Free Speech

Divorcing Spouses Forbidden from "Disparaging" Each Other to Their Employers

A clear First Amendment violation, I think -- but it's the law in Tennessee.


Under Tennessee law, when a divorce is begun (and until the proceedings are over), a court must issue

[a]n injunction restraining both parties from harassing, threatening, assaulting or abusing the other and from making disparaging remarks about the other to or in the presence of any children of the parties or to either party's employer;

And such speech could therefore be a crime (since violating an injunction constitutes criminal contempt of court). Similar rules apply whenever a child custody petition is filed, even if the parties are unmarried and there's thus no divorce.

Thus, if two coworkers are married, and the wife files for divorce, claiming that her husband had beaten her, she can't mention this to their joint employer, since that would presumably be "disparaging." And the injunction isn't limited to banning false and defamatory remarks; even true statements and expressions of opinion would violate the injunction.

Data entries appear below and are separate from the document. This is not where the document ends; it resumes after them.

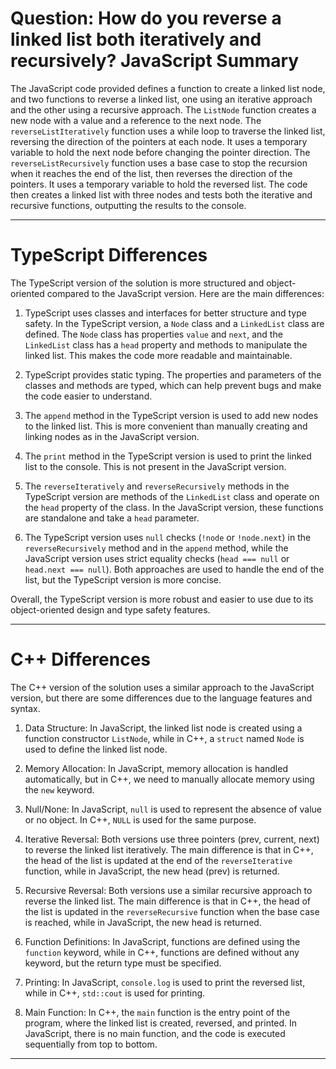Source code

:# Question: How do you reverse a linked list both iteratively and recursively? JavaScript Summary

The JavaScript code provided defines a function to create a linked list node, and two functions to reverse a linked list, one using an iterative approach and the other using a recursive approach. The `ListNode` function creates a new node with a value and a reference to the next node. The `reverseListIteratively` function uses a while loop to traverse the linked list, reversing the direction of the pointers at each node. It uses a temporary variable to hold the next node before changing the pointer direction. The `reverseListRecursively` function uses a base case to stop the recursion when it reaches the end of the list, then reverses the direction of the pointers. It uses a temporary variable to hold the reversed list. The code then creates a linked list with three nodes and tests both the iterative and recursive functions, outputting the results to the console.

---

# TypeScript Differences

The TypeScript version of the solution is more structured and object-oriented compared to the JavaScript version. Here are the main differences:

1. TypeScript uses classes and interfaces for better structure and type safety. In the TypeScript version, a `Node` class and a `LinkedList` class are defined. The `Node` class has properties `value` and `next`, and the `LinkedList` class has a `head` property and methods to manipulate the linked list. This makes the code more readable and maintainable.

2. TypeScript provides static typing. The properties and parameters of the classes and methods are typed, which can help prevent bugs and make the code easier to understand.

3. The `append` method in the TypeScript version is used to add new nodes to the linked list. This is more convenient than manually creating and linking nodes as in the JavaScript version.

4. The `print` method in the TypeScript version is used to print the linked list to the console. This is not present in the JavaScript version.

5. The `reverseIteratively` and `reverseRecursively` methods in the TypeScript version are methods of the `LinkedList` class and operate on the `head` property of the class. In the JavaScript version, these functions are standalone and take a `head` parameter.

6. The TypeScript version uses `null` checks (`!node` or `!node.next`) in the `reverseRecursively` method and in the `append` method, while the JavaScript version uses strict equality checks (`head === null` or `head.next === null`). Both approaches are used to handle the end of the list, but the TypeScript version is more concise.

Overall, the TypeScript version is more robust and easier to use due to its object-oriented design and type safety features.

---

# C++ Differences

The C++ version of the solution uses a similar approach to the JavaScript version, but there are some differences due to the language features and syntax.

1. Data Structure: In JavaScript, the linked list node is created using a function constructor `ListNode`, while in C++, a `struct` named `Node` is used to define the linked list node.

2. Memory Allocation: In JavaScript, memory allocation is handled automatically, but in C++, we need to manually allocate memory using the `new` keyword.

3. Null/None: In JavaScript, `null` is used to represent the absence of value or no object. In C++, `NULL` is used for the same purpose.

4. Iterative Reversal: Both versions use three pointers (prev, current, next) to reverse the linked list iteratively. The main difference is that in C++, the head of the list is updated at the end of the `reverseIterative` function, while in JavaScript, the new head (prev) is returned.

5. Recursive Reversal: Both versions use a similar recursive approach to reverse the linked list. The main difference is that in C++, the head of the list is updated in the `reverseRecursive` function when the base case is reached, while in JavaScript, the new head is returned.

6. Function Definitions: In JavaScript, functions are defined using the `function` keyword, while in C++, functions are defined without any keyword, but the return type must be specified.

7. Printing: In JavaScript, `console.log` is used to print the reversed list, while in C++, `std::cout` is used for printing.

8. Main Function: In C++, the `main` function is the entry point of the program, where the linked list is created, reversed, and printed. In JavaScript, there is no main function, and the code is executed sequentially from top to bottom.

---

Or say a woman is married to a police officer. She files for divorce, claiming that he had abused her, and then finds evidence that the husband had gotten his coworkers not to investigate the abuse. She can't then write to the police chief or the mayor to complain, since that too would presumably involve "disparaging remarks" said to the husband's employer. Indeed, she might be violating the law simply by filing a complaint with the police about her husband's supposed abuse.

Indeed, I will blog shortly about a case in which such an injunction was issued against a divorcing wife of a police officer, and the court concluded the injunction was violated by the wife's letter complaining to the mayor. The court went even further, ordering the wife to take down her Facebook posts about her allegations against her husband and the police department.

But in this post, I just wanted to flag the broad statutory restriction. If anyone knows of cases in which this statute (or an order issued under the statute) is being challenged, or might be challenged, please let me know.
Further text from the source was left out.